Interroger les processus de construction patrimoniale
Les actions de patrimonialisation ne découlent pas nécessairement de l’évidence de la valeur des édifices et des sites. Elles sont changeantes en fonction des priorités données à chaque époque par des groupes différents, de ce qui est jugé comme digne d’intérêt et représentatif de valeurs communes. Cette analyse permet de pointer les mécanismes à l’œuvre dans les opérations de valorisation, comme d’expliquer les oublis ou les destructions. Parmi les actions de recherche, « La relecture critique de la Charte de Florence » sur les parcs publics urbains historiques découle de l’actualité donnée à cette question par ICOMOS International, et l’intérêt de confronter cette analyse avec les recherches menées sur la Charte de Venise.

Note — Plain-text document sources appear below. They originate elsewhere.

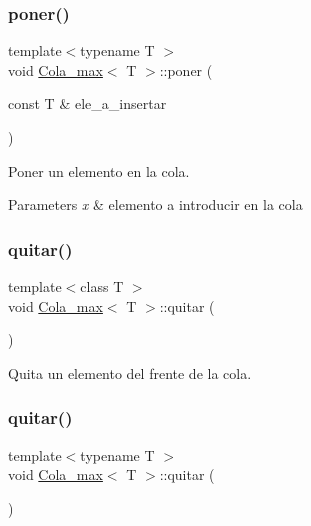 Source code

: \subsubsection{\texorpdfstring{poner()}{poner()}\hspace{0.1cm}{\footnotesize\ttfamily [2/2]}}
{\footnotesize\ttfamily template$<$typename T $>$ \\
void \mbox{\hyperlink{class_cola__max}{Cola\+\_\+max}}$<$ T $>$\+::poner (\begin{DoxyParamCaption}\item[{const T \&}]{ele\+\_\+a\+\_\+insertar }\end{DoxyParamCaption})}



Poner un elemento en la cola. 


\begin{DoxyParams}{Parameters}
{\em x} & elemento a introducir en la cola \\
\hline
\end{DoxyParams}
\mbox{\label{class_cola__max_a21f1d915c674522d438f8288177e7ecb}} 
\subsubsection{\texorpdfstring{quitar()}{quitar()}\hspace{0.1cm}{\footnotesize\ttfamily [1/2]}}
{\footnotesize\ttfamily template$<$class T $>$ \\
void \mbox{\hyperlink{class_cola__max}{Cola\+\_\+max}}$<$ T $>$\+::quitar (\begin{DoxyParamCaption}{ }\end{DoxyParamCaption})}



Quita un elemento del frente de la cola. 

\mbox{\label{class_cola__max_a21f1d915c674522d438f8288177e7ecb}} 
\subsubsection{\texorpdfstring{quitar()}{quitar()}\hspace{0.1cm}{\footnotesize\ttfamily [2/2]}}
{\footnotesize\ttfamily template$<$typename T $>$ \\
void \mbox{\hyperlink{class_cola__max}{Cola\+\_\+max}}$<$ T $>$\+::quitar (\begin{DoxyParamCaption}{ }\end{DoxyParamCaption})}



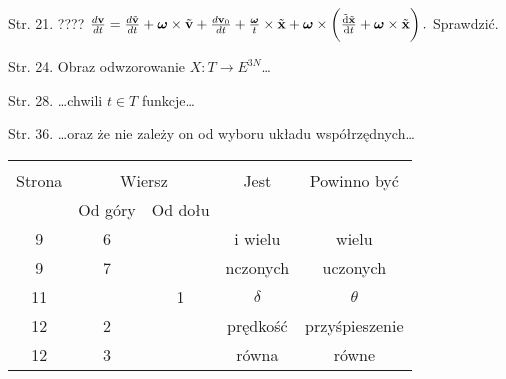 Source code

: \documentclass[a4paper,11pt]{article}
\begin{document}
Str. 21. ????
$\frac{ d\mathbf{v} }{ dt } = \frac{ d\tilde{ \mathbf{v} } }{ dt }
+ \boldsymbol{\omega} \times \tilde{ \mathbf{v} } + \frac{
  d\mathbf{v}_{ 0 } }{ dt } + \frac{ \boldsymbol{\omega} }{ t }
\times \tilde{ \mathbf{x} } + \boldsymbol{\omega}  \times \bigg(
\frac{ \tilde{ \mathrm{d} } \tilde{ \mathbf{x} } }{ \mathrm{d} t } +
\boldsymbol{\omega} \times \tilde{ \mathbf{x} } \bigg) \, .$
Sprawdzić.

Str. 24. Obraz odwzorowanie
$X : T \rightarrow E^{ 3N }$\ldots

Str. 28. \ldots chwili $t \in T$ funkcje\ldots

Str. 36. \ldots oraz że nie zależy on od wyboru układu
współrzędnych\ldots


\vspace{\spaceTwo}














\begin{center}

  \begin{tabular}{|c|c|c|c|c|}
    \hline
    & \multicolumn{2}{c|}{} & & \\
    Strona & \multicolumn{2}{c|}{Wiersz}
                            & Jest & Powinno być \\ \cline{2-3}
    & Od góry & Od dołu & & \\
    \hline
    9   &  6 & & i wielu & wielu \\
    9   &  7 & & nczonych & uczonych \\
    11  & &  1 & $\delta$ & $\theta$ \\
    12  &  2 & & prędkość & przyśpieszenie \\
    12  &  3 & & równa & równe \\
    \hline
  \end{tabular}

\end{center}
\end{document}
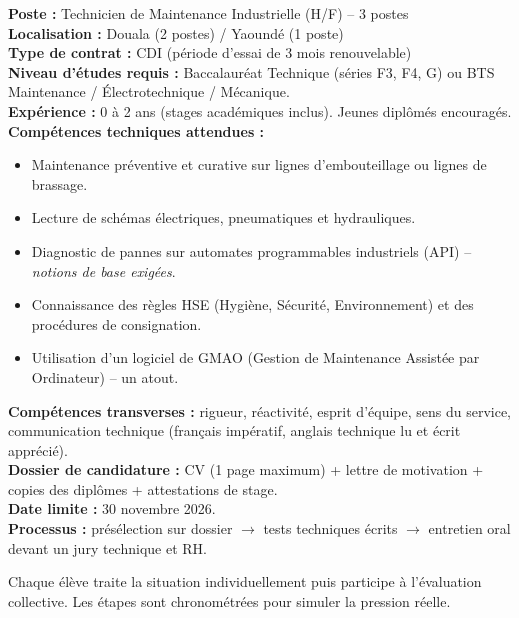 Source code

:\documentclass[11pt]{article}
\newcounter{popsec}
\newcounter{popsub}
\newcommand{\courssub}[1]{%
  \stepcounter{popsub}%
  \par\vspace{9pt}\noindent{\popxbold\fontsize{11.5}{13}\selectfont\color{popink}{\color{poporange}\thepopsec.\thepopsub}\hspace{6pt}#1}\par\nopagebreak\vspace{4pt}
}
\begin{document}
\begin{exemplebox}
\textbf{Poste :} Technicien de Maintenance Industrielle (H/F) -- 3 postes \\
\textbf{Localisation :} Douala (2 postes) / Yaoundé (1 poste) \\
\textbf{Type de contrat :} CDI (période d'essai de 3 mois renouvelable) \\
\textbf{Niveau d'études requis :} Baccalauréat Technique (séries F3, F4, G) ou BTS Maintenance / Électrotechnique / Mécanique. \\
\textbf{Expérience :} 0 à 2 ans (stages académiques inclus). Jeunes diplômés encouragés. \\
\textbf{Compétences techniques attendues :}
\begin{itemize}
    \item Maintenance préventive et curative sur lignes d'embouteillage ou lignes de brassage.
    \item Lecture de schémas électriques, pneumatiques et hydrauliques.
    \item Diagnostic de pannes sur automates programmables industriels (API) -- \emph{notions de base exigées}.
    \item Connaissance des règles HSE (Hygiène, Sécurité, Environnement) et des procédures de consignation.
    \item Utilisation d'un logiciel de GMAO (Gestion de Maintenance Assistée par Ordinateur) -- un atout.
\end{itemize}
\textbf{Compétences transverses :} rigueur, réactivité, esprit d'équipe, sens du service, communication technique (français impératif, anglais technique lu et écrit apprécié). \\
\textbf{Dossier de candidature :} CV (1 page maximum) + lettre de motivation + copies des diplômes + attestations de stage. \\
\textbf{Date limite :} 30 novembre 2026. \\
\textbf{Processus :} présélection sur dossier $\rightarrow$ tests techniques écrits $\rightarrow$ entretien oral devant un jury technique et RH.
\end{exemplebox}

\courssub{Consignes}
Chaque élève traite la situation individuellement puis participe à l'évaluation collective. Les étapes sont chronométrées pour simuler la pression réelle.
\end{document}
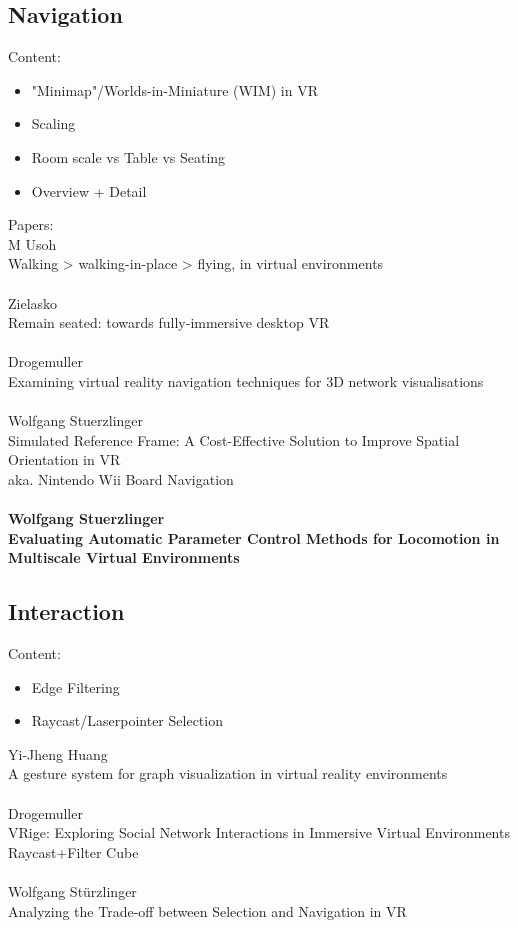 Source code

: \subsection{Navigation}
Content:
\begin{itemize}
    \item "Minimap"/Worlds-in-Miniature (WIM) in VR
    \item Scaling
    \item Room scale vs Table vs Seating
    \item Overview + Detail 
\end{itemize}

Papers: \\

M Usoh\\
Walking > walking-in-place > flying, in virtual environments\\
\\
Zielasko\\
Remain seated: towards fully-immersive desktop VR\\
\\
Drogemuller\\
Examining virtual reality navigation techniques for 3D network visualisations\\
\\
Wolfgang Stuerzlinger\\
Simulated Reference Frame: A Cost-Effective Solution to Improve Spatial Orientation in VR\\
aka. Nintendo Wii Board Navigation\\
\\

\textbf{Wolfgang Stuerzlinger\\
Evaluating Automatic Parameter Control Methods for
Locomotion in Multiscale Virtual Environments\\}


\subsection{Interaction}
Content: 
\begin{itemize}
    \item Edge Filtering
    \item Raycast/Laserpointer Selection
\end{itemize}

Yi-Jheng Huang\\
A gesture system for graph visualization in virtual reality environments\\
\\
Drogemuller\\
VRige: Exploring Social Network Interactions in Immersive Virtual Environments\\
Raycast+Filter Cube\\
\\
Wolfgang Stürzlinger\\
Analyzing the Trade-off between Selection and Navigation in VR\\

L’extension du champ patrimonial aux architectures banales est l’occasion d’interroger la relation qu’entretiennent les œuvres d’art et les aménagements mobiliers avec la conception de l’espace. Cette question peut être associée avec les interrogations plus générales sur les différentes modalités d’interventions en faveur d’opérations de restauration sur les monuments des XIXe et XXe siècle. Enfin, l’exploitation touristique donnée à travers les « souvenirs », images ou objets à forte tradition populaire, montre comment l’objet et ses multiples déclinaisons commerciales agissent dans les processus de patrimonialisation des édifices. 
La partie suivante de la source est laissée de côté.